:: WHAT IS REQUIRED ::
With the images omitted, return all of the entries exactly as they stand.

* * *

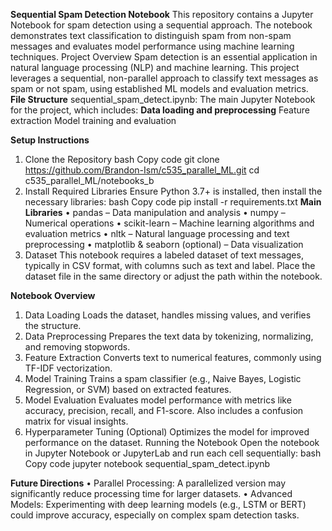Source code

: **Sequential Spam Detection Notebook**
This repository contains a Jupyter Notebook for spam detection using a sequential approach. The notebook demonstrates text classification to distinguish spam from non-spam messages and evaluates model performance using machine learning techniques.
Project Overview
Spam detection is an essential application in natural language processing (NLP) and machine learning. This project leverages a sequential, non-parallel approach to classify text messages as spam or not spam, using established ML models and evaluation metrics.
**File Structure**
sequential_spam_detect.ipynb: The main Jupyter Notebook for the project, which includes:
**Data loading and preprocessing**
 Feature extraction
	Model training and evaluation
 
**Setup Instructions**
1. Clone the Repository
bash
Copy code
git clone https://github.com/Brandon-Ism/c535_parallel_ML.git
cd c535_parallel_ML/notebooks_b
2. Install Required Libraries
Ensure Python 3.7+ is installed, then install the necessary libraries:
bash
Copy code
pip install -r requirements.txt
**Main Libraries**
•	pandas – Data manipulation and analysis
•	numpy – Numerical operations
•	scikit-learn – Machine learning algorithms and evaluation metrics
•	nltk – Natural language processing and text preprocessing
•	matplotlib & seaborn (optional) – Data visualization
3. Dataset
This notebook requires a labeled dataset of text messages, typically in CSV format, with columns such as text and label. Place the dataset file in the same directory or adjust the path within the notebook.

**Notebook Overview**
1.	Data Loading
Loads the dataset, handles missing values, and verifies the structure.
2.	Data Preprocessing
Prepares the text data by tokenizing, normalizing, and removing stopwords.
3.	Feature Extraction
Converts text to numerical features, commonly using TF-IDF vectorization.
4.	Model Training
Trains a spam classifier (e.g., Naive Bayes, Logistic Regression, or SVM) based on extracted features.
5.	Model Evaluation
Evaluates model performance with metrics like accuracy, precision, recall, and F1-score. Also includes a confusion matrix for visual insights.
6.	Hyperparameter Tuning (Optional)
Optimizes the model for improved performance on the dataset.
Running the Notebook
Open the notebook in Jupyter Notebook or JupyterLab and run each cell sequentially:
bash
Copy code
jupyter notebook sequential_spam_detect.ipynb

**Future Directions**
•	Parallel Processing: A parallelized version may significantly reduce processing time for larger datasets.
•	Advanced Models: Experimenting with deep learning models (e.g., LSTM or BERT) could improve accuracy, especially on complex spam detection tasks.

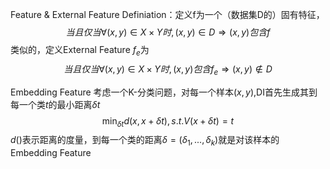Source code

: Feature & External Feature
Definiation：定义f为一个（数据集D的）固有特征，
$$当且仅当\forall (x,y) \in X \times Y时,(x,y)\in D \Rightarrow (x,y)包含f$$
类似的，定义External Feature $f_e$为
$$ 当且仅当\forall (x,y) \in X \times Y 时,(x,y)包含f_e \Rightarrow (x,y) \notin D$$

Embedding Feature
考虑一个K-分类问题，对每一个样本$(x,y)$,DI首先生成其到每一个类$t$的最小距离$\delta t$
$$ \min_{\delta t} d(x, x+\delta t),s.t. V(x+\delta t)=t $$
$d()$表示距离的度量，到每一个类的距离$\delta=(\delta_1,...,\delta_k)$就是对该样本的Embedding Feature 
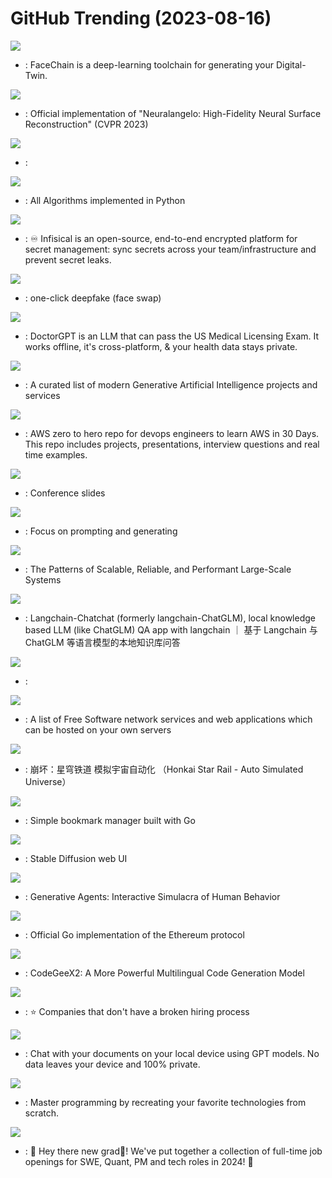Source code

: # GitHub Trending (2023-08-16)

![](https://img.shields.io/badge/Python-New%20954-green?style=flat-square&logo=appveyor)
- [](https://github.comundefined): FaceChain is a deep-learning toolchain for generating your Digital-Twin.

![](https://img.shields.io/badge/Python-New%20484-green?style=flat-square&logo=appveyor)
- [](https://github.comundefined): Official implementation of "Neuralangelo: High-Fidelity Neural Surface Reconstruction" (CVPR 2023)

![](https://img.shields.io/badge/C-New%20127-green?style=flat-square&logo=appveyor)
- [](https://github.comundefined): 

![](https://img.shields.io/badge/Python-New%20151-green?style=flat-square&logo=appveyor)
- [](https://github.comundefined): All Algorithms implemented in Python

![](https://img.shields.io/badge/TypeScript-New%20282-green?style=flat-square&logo=appveyor)
- [](https://github.comundefined): ♾ Infisical is an open-source, end-to-end encrypted platform for secret management: sync secrets across your team/infrastructure and prevent secret leaks.

![](https://img.shields.io/badge/Python-New%20250-green?style=flat-square&logo=appveyor)
- [](https://github.comundefined): one-click deepfake (face swap)

![](https://img.shields.io/badge/Jupyter%20Notebook-New%20284-green?style=flat-square&logo=appveyor)
- [](https://github.comundefined): DoctorGPT is an LLM that can pass the US Medical Licensing Exam. It works offline, it's cross-platform, & your health data stays private.

![](https://img.shields.io/badge/none-New%20323-green?style=flat-square&logo=appveyor)
- [](https://github.comundefined): A curated list of modern Generative Artificial Intelligence projects and services

![](https://img.shields.io/badge/Python-New%20183-green?style=flat-square&logo=appveyor)
- [](https://github.comundefined): AWS zero to hero repo for devops engineers to learn AWS in 30 Days. This repo includes projects, presentations, interview questions and real time examples.

![](https://img.shields.io/badge/none-New%2064-green?style=flat-square&logo=appveyor)
- [](https://github.comundefined): Conference slides

![](https://img.shields.io/badge/Python-New%201-green?style=flat-square&logo=appveyor)
- [](https://github.comundefined): Focus on prompting and generating

![](https://img.shields.io/badge/none-New%20293-green?style=flat-square&logo=appveyor)
- [](https://github.comundefined): The Patterns of Scalable, Reliable, and Performant Large-Scale Systems

![](https://img.shields.io/badge/Python-New%2090-green?style=flat-square&logo=appveyor)
- [](https://github.comundefined): Langchain-Chatchat (formerly langchain-ChatGLM), local knowledge based LLM (like ChatGLM) QA app with langchain ｜ 基于 Langchain 与 ChatGLM 等语言模型的本地知识库问答

![](https://img.shields.io/badge/none-New%2027-green?style=flat-square&logo=appveyor)
- [](https://github.comundefined): 

![](https://img.shields.io/badge/Makefile-New%20311-green?style=flat-square&logo=appveyor)
- [](https://github.comundefined): A list of Free Software network services and web applications which can be hosted on your own servers

![](https://img.shields.io/badge/Python-New%2026-green?style=flat-square&logo=appveyor)
- [](https://github.comundefined): 崩坏：星穹铁道 模拟宇宙自动化 （Honkai Star Rail - Auto Simulated Universe）

![](https://img.shields.io/badge/JavaScript-New%203-green?style=flat-square&logo=appveyor)
- [](https://github.comundefined): Simple bookmark manager built with Go

![](https://img.shields.io/badge/Python-New%20235-green?style=flat-square&logo=appveyor)
- [](https://github.comundefined): Stable Diffusion web UI

![](https://img.shields.io/badge/none-New%20511-green?style=flat-square&logo=appveyor)
- [](https://github.comundefined): Generative Agents: Interactive Simulacra of Human Behavior

![](https://img.shields.io/badge/Go-New%2016-green?style=flat-square&logo=appveyor)
- [](https://github.comundefined): Official Go implementation of the Ethereum protocol

![](https://img.shields.io/badge/Python-New%2050-green?style=flat-square&logo=appveyor)
- [](https://github.comundefined): CodeGeeX2: A More Powerful Multilingual Code Generation Model

![](https://img.shields.io/badge/JavaScript-New%20142-green?style=flat-square&logo=appveyor)
- [](https://github.comundefined): ⭐️ Companies that don't have a broken hiring process

![](https://img.shields.io/badge/Python-New%20175-green?style=flat-square&logo=appveyor)
- [](https://github.comundefined): Chat with your documents on your local device using GPT models. No data leaves your device and 100% private.

![](https://img.shields.io/badge/none-New%20263-green?style=flat-square&logo=appveyor)
- [](https://github.comundefined): Master programming by recreating your favorite technologies from scratch.

![](https://img.shields.io/badge/Python-New%20103-green?style=flat-square&logo=appveyor)
- [](https://github.comundefined): 👋 Hey there new grad🎉! We've put together a collection of full-time job openings for SWE, Quant, PM and tech roles in 2024! 🚀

* * *

:: THE ANSWER ::
Source code

: **Sequential Spam Detection Notebook**
This repository contains a Jupyter Notebook for spam detection using a sequential approach. The notebook demonstrates text classification to distinguish spam from non-spam messages and evaluates model performance using machine learning techniques.
Project Overview
Spam detection is an essential application in natural language processing (NLP) and machine learning. This project leverages a sequential, non-parallel approach to classify text messages as spam or not spam, using established ML models and evaluation metrics.
**File Structure**
sequential_spam_detect.ipynb: The main Jupyter Notebook for the project, which includes:
**Data loading and preprocessing**
 Feature extraction
	Model training and evaluation
 
**Setup Instructions**
1. Clone the Repository
bash
Copy code
git clone https://github.com/Brandon-Ism/c535_parallel_ML.git
cd c535_parallel_ML/notebooks_b
2. Install Required Libraries
Ensure Python 3.7+ is installed, then install the necessary libraries:
bash
Copy code
pip install -r requirements.txt
**Main Libraries**
•	pandas – Data manipulation and analysis
•	numpy – Numerical operations
•	scikit-learn – Machine learning algorithms and evaluation metrics
•	nltk – Natural language processing and text preprocessing
•	matplotlib & seaborn (optional) – Data visualization
3. Dataset
This notebook requires a labeled dataset of text messages, typically in CSV format, with columns such as text and label. Place the dataset file in the same directory or adjust the path within the notebook.

**Notebook Overview**
1.	Data Loading
Loads the dataset, handles missing values, and verifies the structure.
2.	Data Preprocessing
Prepares the text data by tokenizing, normalizing, and removing stopwords.
3.	Feature Extraction
Converts text to numerical features, commonly using TF-IDF vectorization.
4.	Model Training
Trains a spam classifier (e.g., Naive Bayes, Logistic Regression, or SVM) based on extracted features.
5.	Model Evaluation
Evaluates model performance with metrics like accuracy, precision, recall, and F1-score. Also includes a confusion matrix for visual insights.
6.	Hyperparameter Tuning (Optional)
Optimizes the model for improved performance on the dataset.
Running the Notebook
Open the notebook in Jupyter Notebook or JupyterLab and run each cell sequentially:
bash
Copy code
jupyter notebook sequential_spam_detect.ipynb

**Future Directions**
•	Parallel Processing: A parallelized version may significantly reduce processing time for larger datasets.
•	Advanced Models: Experimenting with deep learning models (e.g., LSTM or BERT) could improve accuracy, especially on complex spam detection tasks.

Source code

: Feature & External Feature
Definiation：定义f为一个（数据集D的）固有特征，
$$当且仅当\forall (x,y) \in X \times Y时,(x,y)\in D \Rightarrow (x,y)包含f$$
类似的，定义External Feature $f_e$为
$$ 当且仅当\forall (x,y) \in X \times Y 时,(x,y)包含f_e \Rightarrow (x,y) \notin D$$

Embedding Feature
考虑一个K-分类问题，对每一个样本$(x,y)$,DI首先生成其到每一个类$t$的最小距离$\delta t$
$$ \min_{\delta t} d(x, x+\delta t),s.t. V(x+\delta t)=t $$
$d()$表示距离的度量，到每一个类的距离$\delta=(\delta_1,...,\delta_k)$就是对该样本的Embedding Feature 
Source code

: # GitHub Trending (2023-08-16)

![](https://img.shields.io/badge/Python-New%20954-green?style=flat-square&logo=appveyor)
- [](https://github.comundefined): FaceChain is a deep-learning toolchain for generating your Digital-Twin.

![](https://img.shields.io/badge/Python-New%20484-green?style=flat-square&logo=appveyor)
- [](https://github.comundefined): Official implementation of "Neuralangelo: High-Fidelity Neural Surface Reconstruction" (CVPR 2023)

![](https://img.shields.io/badge/C-New%20127-green?style=flat-square&logo=appveyor)
- [](https://github.comundefined): 

![](https://img.shields.io/badge/Python-New%20151-green?style=flat-square&logo=appveyor)
- [](https://github.comundefined): All Algorithms implemented in Python

![](https://img.shields.io/badge/TypeScript-New%20282-green?style=flat-square&logo=appveyor)
- [](https://github.comundefined): ♾ Infisical is an open-source, end-to-end encrypted platform for secret management: sync secrets across your team/infrastructure and prevent secret leaks.

![](https://img.shields.io/badge/Python-New%20250-green?style=flat-square&logo=appveyor)
- [](https://github.comundefined): one-click deepfake (face swap)

![](https://img.shields.io/badge/Jupyter%20Notebook-New%20284-green?style=flat-square&logo=appveyor)
- [](https://github.comundefined): DoctorGPT is an LLM that can pass the US Medical Licensing Exam. It works offline, it's cross-platform, & your health data stays private.

![](https://img.shields.io/badge/none-New%20323-green?style=flat-square&logo=appveyor)
- [](https://github.comundefined): A curated list of modern Generative Artificial Intelligence projects and services

![](https://img.shields.io/badge/Python-New%20183-green?style=flat-square&logo=appveyor)
- [](https://github.comundefined): AWS zero to hero repo for devops engineers to learn AWS in 30 Days. This repo includes projects, presentations, interview questions and real time examples.

![](https://img.shields.io/badge/none-New%2064-green?style=flat-square&logo=appveyor)
- [](https://github.comundefined): Conference slides

![](https://img.shields.io/badge/Python-New%201-green?style=flat-square&logo=appveyor)
- [](https://github.comundefined): Focus on prompting and generating

![](https://img.shields.io/badge/none-New%20293-green?style=flat-square&logo=appveyor)
- [](https://github.comundefined): The Patterns of Scalable, Reliable, and Performant Large-Scale Systems

![](https://img.shields.io/badge/Python-New%2090-green?style=flat-square&logo=appveyor)
- [](https://github.comundefined): Langchain-Chatchat (formerly langchain-ChatGLM), local knowledge based LLM (like ChatGLM) QA app with langchain ｜ 基于 Langchain 与 ChatGLM 等语言模型的本地知识库问答

![](https://img.shields.io/badge/none-New%2027-green?style=flat-square&logo=appveyor)
- [](https://github.comundefined): 

![](https://img.shields.io/badge/Makefile-New%20311-green?style=flat-square&logo=appveyor)
- [](https://github.comundefined): A list of Free Software network services and web applications which can be hosted on your own servers

![](https://img.shields.io/badge/Python-New%2026-green?style=flat-square&logo=appveyor)
- [](https://github.comundefined): 崩坏：星穹铁道 模拟宇宙自动化 （Honkai Star Rail - Auto Simulated Universe）

![](https://img.shields.io/badge/JavaScript-New%203-green?style=flat-square&logo=appveyor)
- [](https://github.comundefined): Simple bookmark manager built with Go

![](https://img.shields.io/badge/Python-New%20235-green?style=flat-square&logo=appveyor)
- [](https://github.comundefined): Stable Diffusion web UI

![](https://img.shields.io/badge/none-New%20511-green?style=flat-square&logo=appveyor)
- [](https://github.comundefined): Generative Agents: Interactive Simulacra of Human Behavior

![](https://img.shields.io/badge/Go-New%2016-green?style=flat-square&logo=appveyor)
- [](https://github.comundefined): Official Go implementation of the Ethereum protocol

![](https://img.shields.io/badge/Python-New%2050-green?style=flat-square&logo=appveyor)
- [](https://github.comundefined): CodeGeeX2: A More Powerful Multilingual Code Generation Model

![](https://img.shields.io/badge/JavaScript-New%20142-green?style=flat-square&logo=appveyor)
- [](https://github.comundefined): ⭐️ Companies that don't have a broken hiring process

![](https://img.shields.io/badge/Python-New%20175-green?style=flat-square&logo=appveyor)
- [](https://github.comundefined): Chat with your documents on your local device using GPT models. No data leaves your device and 100% private.

![](https://img.shields.io/badge/none-New%20263-green?style=flat-square&logo=appveyor)
- [](https://github.comundefined): Master programming by recreating your favorite technologies from scratch.

![](https://img.shields.io/badge/Python-New%20103-green?style=flat-square&logo=appveyor)
- [](https://github.comundefined): 👋 Hey there new grad🎉! We've put together a collection of full-time job openings for SWE, Quant, PM and tech roles in 2024! 🚀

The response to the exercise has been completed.